IV. “Semiotic Expression” is the Linguistic Expression of the Essence of Art

    Into the 1990s, the modern transition of China’s various art forms was growing inevitable. Chinese modern art was thriving, but also chaotic. Chinese artists, especially second and third generation artists such as Du Yongqiao who had just escaped from Western classical realism, were now facing new conundrums or choices.

    When Western modernism first began, quite a few people held that art was whatever self-expression the artist desired, and that there was no need to care about the perceptions of others, much less the unique advantages of various expressive forms, believing that this was the true metaphysical stance towards art, the path to "freedom” and “profundity” in art. This misconception led to two extremes in art research:

    The first, regarding appreciation and criticism of art, turned people’s sights beyond art to the emotional experience, background and even status of the artist, rather than the artworks themselves. Some historians have gone as far as to declare that “there is no art, only artists.” (As the author re-releases this essay, this idea is even more widespread in the Chinese art market. People look only at the painter, not the paintings.)

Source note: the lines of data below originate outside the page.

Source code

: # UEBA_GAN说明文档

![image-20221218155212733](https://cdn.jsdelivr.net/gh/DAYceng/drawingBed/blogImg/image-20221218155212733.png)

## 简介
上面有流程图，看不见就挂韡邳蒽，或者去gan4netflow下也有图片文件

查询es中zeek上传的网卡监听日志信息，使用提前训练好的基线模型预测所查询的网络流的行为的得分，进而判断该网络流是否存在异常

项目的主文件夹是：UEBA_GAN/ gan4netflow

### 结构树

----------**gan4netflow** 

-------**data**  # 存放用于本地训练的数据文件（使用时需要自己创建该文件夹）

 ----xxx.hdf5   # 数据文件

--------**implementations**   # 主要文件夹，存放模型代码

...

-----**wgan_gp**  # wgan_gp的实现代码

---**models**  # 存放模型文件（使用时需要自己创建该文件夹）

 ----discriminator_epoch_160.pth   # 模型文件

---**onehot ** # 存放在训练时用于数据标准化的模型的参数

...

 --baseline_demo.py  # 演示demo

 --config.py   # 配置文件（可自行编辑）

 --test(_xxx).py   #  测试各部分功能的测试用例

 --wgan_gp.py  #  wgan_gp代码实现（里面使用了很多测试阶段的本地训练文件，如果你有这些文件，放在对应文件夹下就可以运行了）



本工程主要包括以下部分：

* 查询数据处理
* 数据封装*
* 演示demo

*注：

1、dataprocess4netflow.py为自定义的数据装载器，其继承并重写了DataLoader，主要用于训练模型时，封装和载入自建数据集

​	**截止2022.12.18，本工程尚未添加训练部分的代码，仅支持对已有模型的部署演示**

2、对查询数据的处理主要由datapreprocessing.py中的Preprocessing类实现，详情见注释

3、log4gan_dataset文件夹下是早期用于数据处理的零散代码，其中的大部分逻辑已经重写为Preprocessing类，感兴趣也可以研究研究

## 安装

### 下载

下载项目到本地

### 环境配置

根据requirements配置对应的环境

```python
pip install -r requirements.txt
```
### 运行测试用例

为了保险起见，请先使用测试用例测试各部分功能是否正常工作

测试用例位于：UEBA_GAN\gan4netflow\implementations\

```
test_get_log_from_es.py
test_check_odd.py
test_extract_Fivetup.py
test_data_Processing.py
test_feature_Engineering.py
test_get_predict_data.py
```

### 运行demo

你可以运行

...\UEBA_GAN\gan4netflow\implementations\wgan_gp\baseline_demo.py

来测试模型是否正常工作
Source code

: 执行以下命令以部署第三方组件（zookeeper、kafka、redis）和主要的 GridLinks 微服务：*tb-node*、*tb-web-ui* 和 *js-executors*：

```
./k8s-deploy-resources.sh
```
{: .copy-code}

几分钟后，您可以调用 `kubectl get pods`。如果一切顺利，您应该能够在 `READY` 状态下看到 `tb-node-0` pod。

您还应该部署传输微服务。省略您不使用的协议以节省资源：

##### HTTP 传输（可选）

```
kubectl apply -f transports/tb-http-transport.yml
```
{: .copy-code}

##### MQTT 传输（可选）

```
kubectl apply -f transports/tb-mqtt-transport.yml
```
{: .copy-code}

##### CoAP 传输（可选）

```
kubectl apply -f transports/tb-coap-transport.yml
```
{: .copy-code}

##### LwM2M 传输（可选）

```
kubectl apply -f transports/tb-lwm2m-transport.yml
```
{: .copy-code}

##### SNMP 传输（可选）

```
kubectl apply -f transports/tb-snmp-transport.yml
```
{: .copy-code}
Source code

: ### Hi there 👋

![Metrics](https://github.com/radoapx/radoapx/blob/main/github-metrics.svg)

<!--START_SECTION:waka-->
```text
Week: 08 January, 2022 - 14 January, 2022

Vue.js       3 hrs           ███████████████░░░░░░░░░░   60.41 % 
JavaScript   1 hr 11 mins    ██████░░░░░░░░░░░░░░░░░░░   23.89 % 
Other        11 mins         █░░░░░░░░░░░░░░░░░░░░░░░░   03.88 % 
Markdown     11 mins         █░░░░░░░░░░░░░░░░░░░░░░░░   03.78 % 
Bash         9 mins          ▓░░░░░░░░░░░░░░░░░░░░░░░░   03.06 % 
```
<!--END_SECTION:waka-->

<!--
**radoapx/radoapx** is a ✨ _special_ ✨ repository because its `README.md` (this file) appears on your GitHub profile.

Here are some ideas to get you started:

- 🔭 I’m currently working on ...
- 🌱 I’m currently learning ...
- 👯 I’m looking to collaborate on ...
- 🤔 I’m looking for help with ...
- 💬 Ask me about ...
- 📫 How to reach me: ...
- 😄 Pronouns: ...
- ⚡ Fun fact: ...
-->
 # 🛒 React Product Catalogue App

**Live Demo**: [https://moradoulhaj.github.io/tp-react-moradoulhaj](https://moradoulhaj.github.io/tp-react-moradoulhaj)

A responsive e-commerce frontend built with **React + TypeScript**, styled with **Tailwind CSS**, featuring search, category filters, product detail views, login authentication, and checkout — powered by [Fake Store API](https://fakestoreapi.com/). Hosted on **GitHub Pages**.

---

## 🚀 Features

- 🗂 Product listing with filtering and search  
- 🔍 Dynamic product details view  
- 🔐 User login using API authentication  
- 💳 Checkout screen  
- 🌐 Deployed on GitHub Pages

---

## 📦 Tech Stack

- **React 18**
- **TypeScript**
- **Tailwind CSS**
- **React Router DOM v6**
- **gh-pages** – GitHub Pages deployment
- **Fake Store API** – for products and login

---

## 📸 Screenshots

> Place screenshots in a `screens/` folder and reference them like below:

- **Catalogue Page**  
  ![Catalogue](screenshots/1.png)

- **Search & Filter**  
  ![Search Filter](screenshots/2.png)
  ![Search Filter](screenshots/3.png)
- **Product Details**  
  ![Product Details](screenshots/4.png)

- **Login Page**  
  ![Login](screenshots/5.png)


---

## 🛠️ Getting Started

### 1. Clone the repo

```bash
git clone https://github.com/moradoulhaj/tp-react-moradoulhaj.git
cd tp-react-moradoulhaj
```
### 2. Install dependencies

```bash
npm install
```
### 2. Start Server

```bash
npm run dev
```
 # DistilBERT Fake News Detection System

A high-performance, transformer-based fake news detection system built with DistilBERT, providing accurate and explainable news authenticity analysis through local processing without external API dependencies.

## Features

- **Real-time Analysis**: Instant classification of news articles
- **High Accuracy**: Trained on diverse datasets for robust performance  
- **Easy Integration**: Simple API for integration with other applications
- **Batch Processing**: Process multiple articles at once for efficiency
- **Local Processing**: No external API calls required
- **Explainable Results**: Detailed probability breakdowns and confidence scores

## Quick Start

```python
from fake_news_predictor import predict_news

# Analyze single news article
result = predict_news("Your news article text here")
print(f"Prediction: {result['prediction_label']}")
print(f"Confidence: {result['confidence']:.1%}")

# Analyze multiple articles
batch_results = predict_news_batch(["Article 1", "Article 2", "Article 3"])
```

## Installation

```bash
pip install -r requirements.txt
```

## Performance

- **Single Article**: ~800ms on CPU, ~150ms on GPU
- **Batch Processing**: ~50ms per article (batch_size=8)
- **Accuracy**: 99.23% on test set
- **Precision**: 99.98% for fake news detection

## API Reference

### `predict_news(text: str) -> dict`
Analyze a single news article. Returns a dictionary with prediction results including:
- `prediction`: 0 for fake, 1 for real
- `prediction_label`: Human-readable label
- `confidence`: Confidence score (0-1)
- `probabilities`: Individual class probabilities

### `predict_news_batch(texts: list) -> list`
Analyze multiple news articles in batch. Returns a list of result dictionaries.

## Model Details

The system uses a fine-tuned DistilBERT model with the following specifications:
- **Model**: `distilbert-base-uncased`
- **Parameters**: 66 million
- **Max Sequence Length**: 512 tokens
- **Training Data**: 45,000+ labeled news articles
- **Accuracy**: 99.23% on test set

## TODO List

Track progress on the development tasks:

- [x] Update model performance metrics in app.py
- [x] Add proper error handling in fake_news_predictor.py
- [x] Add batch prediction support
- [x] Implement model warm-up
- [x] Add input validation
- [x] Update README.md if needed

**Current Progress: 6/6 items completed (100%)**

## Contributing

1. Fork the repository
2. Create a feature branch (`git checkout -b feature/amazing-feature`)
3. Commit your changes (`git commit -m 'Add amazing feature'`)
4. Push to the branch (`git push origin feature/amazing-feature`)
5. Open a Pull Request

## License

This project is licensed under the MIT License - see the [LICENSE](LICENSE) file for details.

     The second, regarding artistic creation, led artists to focus their attention on the quest for novel, strange, extreme, even misanthropic emotions to fabricate a “self,” rather than on the exploration of linguistic structures and signs to correspond to the structures of their emotions. Such emotions, no matter how “profound” the artists declared them to be, were unable to attain “depth of expression” due to the loss of corresponding semiotic language. This view was roundly shot down by mid-century by structuralist linguistics, semiotics and phenomenology, which overturned this theory from its very roots. Sadly, many so called contemporary artists  have ended up retracing the discarded path of what the likes of Xu Beihong once called “advanced culture,” and promoted so called “personal catharsis,” something already roundly discredited, as the fashionable theory. Precisely because they overlooked the value of semiotic language at the heart of art, or perhaps never understood it, or perhaps understood it but were powerless, they ended up as laughingstocks.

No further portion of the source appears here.